Problem description
Begin at the line below that has "# :sunglasses: :joystick: Awesome" and stop after the line that has "### [:three: Third". Please restate only those lines, word for word.

Excerpted records
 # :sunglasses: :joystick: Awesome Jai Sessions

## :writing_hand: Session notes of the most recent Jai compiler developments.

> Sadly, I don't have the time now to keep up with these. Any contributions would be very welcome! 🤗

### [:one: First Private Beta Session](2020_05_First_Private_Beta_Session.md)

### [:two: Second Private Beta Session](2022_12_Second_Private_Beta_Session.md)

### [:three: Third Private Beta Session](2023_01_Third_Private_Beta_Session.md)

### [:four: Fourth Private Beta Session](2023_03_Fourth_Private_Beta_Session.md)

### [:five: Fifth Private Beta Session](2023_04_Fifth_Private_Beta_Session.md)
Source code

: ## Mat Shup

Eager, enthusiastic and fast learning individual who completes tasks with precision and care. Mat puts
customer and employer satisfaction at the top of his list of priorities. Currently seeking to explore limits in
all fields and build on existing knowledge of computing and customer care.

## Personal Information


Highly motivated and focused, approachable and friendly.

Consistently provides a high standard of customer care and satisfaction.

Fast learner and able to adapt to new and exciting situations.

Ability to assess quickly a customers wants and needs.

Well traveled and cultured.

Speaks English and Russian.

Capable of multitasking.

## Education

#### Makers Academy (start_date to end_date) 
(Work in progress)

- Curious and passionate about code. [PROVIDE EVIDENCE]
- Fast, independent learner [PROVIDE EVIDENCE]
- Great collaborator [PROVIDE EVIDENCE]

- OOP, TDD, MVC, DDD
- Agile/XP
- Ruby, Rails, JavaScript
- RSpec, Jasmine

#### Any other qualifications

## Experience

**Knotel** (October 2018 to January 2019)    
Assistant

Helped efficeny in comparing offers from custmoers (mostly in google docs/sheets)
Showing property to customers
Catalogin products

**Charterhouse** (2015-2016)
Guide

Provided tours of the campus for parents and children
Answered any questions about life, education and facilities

---

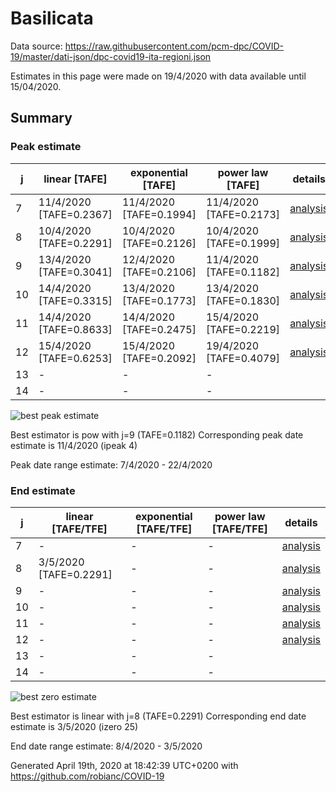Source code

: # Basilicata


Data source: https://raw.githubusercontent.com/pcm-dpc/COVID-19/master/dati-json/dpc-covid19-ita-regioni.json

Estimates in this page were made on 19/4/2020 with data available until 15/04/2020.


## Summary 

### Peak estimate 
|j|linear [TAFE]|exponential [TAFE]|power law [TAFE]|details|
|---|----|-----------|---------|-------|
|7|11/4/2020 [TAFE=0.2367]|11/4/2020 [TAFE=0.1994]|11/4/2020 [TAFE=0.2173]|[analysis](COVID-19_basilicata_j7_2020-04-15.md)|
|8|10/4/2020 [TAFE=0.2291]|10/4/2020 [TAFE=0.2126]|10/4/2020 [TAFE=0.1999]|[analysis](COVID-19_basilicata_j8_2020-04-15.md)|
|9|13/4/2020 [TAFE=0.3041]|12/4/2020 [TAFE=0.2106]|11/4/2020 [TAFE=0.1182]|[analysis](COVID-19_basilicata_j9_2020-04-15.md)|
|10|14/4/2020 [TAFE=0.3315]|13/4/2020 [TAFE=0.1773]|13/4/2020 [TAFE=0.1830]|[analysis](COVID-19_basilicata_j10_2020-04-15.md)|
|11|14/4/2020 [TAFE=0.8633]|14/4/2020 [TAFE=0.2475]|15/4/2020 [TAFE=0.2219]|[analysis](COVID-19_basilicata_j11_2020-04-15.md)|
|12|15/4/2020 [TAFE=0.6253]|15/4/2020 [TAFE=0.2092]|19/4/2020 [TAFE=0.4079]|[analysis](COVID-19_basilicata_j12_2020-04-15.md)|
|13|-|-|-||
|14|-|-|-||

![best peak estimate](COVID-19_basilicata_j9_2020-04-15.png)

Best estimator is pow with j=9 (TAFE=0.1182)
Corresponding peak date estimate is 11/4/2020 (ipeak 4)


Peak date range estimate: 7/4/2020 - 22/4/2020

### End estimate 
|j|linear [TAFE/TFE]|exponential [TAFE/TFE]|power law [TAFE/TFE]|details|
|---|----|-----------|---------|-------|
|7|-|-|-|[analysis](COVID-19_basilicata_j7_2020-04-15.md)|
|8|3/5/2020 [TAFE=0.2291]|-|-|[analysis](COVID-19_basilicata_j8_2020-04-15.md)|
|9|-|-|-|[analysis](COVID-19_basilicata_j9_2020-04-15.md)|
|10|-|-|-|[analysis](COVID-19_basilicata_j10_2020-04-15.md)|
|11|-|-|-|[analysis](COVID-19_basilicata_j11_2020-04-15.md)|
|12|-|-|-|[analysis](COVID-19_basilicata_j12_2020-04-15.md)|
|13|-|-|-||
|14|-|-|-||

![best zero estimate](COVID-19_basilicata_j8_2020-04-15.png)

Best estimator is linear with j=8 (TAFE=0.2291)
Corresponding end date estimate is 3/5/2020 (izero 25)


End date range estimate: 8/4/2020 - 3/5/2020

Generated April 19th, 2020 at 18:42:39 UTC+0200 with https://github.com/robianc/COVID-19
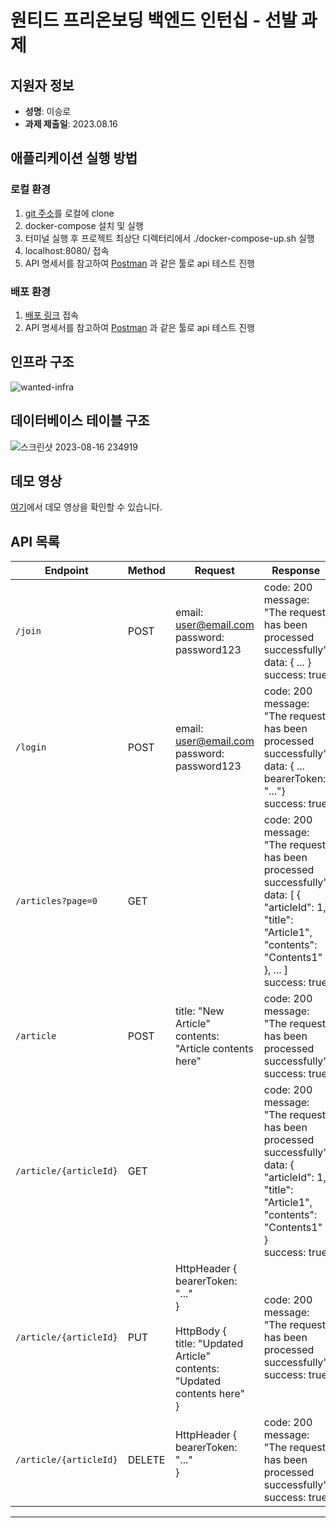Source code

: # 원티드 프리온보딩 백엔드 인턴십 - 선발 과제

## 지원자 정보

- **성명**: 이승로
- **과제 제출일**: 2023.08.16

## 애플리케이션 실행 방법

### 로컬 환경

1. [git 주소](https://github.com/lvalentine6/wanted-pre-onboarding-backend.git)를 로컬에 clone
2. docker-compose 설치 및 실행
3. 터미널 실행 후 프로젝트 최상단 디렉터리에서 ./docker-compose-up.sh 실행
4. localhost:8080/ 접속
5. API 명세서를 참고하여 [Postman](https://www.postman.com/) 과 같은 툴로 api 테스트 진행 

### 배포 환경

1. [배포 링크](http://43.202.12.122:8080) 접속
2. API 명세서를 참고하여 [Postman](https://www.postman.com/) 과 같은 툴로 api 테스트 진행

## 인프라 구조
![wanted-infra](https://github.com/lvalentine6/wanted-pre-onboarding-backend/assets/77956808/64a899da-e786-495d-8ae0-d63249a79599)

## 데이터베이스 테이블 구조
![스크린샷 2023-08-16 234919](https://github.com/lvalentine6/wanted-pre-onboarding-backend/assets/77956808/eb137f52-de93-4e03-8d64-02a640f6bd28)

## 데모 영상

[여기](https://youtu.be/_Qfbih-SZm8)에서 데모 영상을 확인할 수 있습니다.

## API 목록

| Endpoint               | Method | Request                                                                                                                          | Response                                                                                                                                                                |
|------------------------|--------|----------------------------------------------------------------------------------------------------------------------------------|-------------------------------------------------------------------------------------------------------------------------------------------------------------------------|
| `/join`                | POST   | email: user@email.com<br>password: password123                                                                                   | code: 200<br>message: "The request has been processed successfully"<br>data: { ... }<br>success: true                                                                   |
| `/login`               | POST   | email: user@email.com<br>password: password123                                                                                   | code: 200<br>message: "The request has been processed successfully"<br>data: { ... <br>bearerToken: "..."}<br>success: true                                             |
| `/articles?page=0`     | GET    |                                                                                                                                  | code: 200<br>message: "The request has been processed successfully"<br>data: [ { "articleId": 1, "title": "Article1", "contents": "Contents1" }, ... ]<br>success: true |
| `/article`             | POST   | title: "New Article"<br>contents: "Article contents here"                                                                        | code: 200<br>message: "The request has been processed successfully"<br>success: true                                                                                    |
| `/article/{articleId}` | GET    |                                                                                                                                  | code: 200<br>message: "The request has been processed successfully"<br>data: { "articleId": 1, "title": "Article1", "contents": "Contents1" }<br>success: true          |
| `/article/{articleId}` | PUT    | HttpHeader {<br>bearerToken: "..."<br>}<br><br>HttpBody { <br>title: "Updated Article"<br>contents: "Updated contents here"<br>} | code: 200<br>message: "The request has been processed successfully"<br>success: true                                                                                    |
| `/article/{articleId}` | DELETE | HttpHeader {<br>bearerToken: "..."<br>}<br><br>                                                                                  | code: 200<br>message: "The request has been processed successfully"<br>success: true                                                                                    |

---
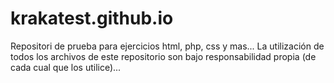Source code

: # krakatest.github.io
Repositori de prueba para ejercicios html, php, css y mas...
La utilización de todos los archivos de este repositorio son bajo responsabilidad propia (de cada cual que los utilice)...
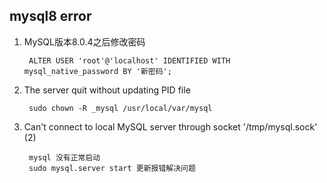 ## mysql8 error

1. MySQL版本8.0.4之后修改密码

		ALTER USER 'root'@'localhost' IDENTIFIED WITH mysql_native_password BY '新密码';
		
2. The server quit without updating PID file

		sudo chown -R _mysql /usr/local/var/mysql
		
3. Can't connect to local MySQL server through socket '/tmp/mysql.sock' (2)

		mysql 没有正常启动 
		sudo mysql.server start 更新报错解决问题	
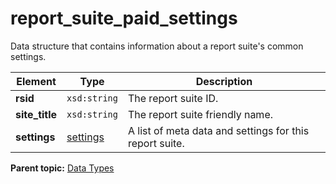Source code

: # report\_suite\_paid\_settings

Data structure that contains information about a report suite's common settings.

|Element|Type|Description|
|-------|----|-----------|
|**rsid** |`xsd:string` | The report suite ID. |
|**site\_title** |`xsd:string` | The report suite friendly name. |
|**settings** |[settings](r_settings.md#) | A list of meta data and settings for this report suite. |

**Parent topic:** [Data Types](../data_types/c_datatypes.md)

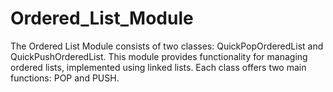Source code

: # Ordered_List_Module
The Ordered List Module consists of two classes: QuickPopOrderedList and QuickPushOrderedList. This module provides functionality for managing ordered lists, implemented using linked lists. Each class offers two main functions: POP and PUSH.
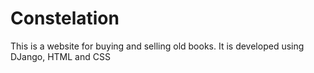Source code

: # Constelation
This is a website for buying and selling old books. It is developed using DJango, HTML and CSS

Final answer
 # :sunglasses: :joystick: Awesome Jai Sessions

## :writing_hand: Session notes of the most recent Jai compiler developments.

> Sadly, I don't have the time now to keep up with these. Any contributions would be very welcome! 🤗

### [:one: First Private Beta Session](2020_05_First_Private_Beta_Session.md)

### [:two: Second Private Beta Session](2022_12_Second_Private_Beta_Session.md)

### [:three: Third Private Beta Session](2023_01_Third_Private_Beta_Session.md)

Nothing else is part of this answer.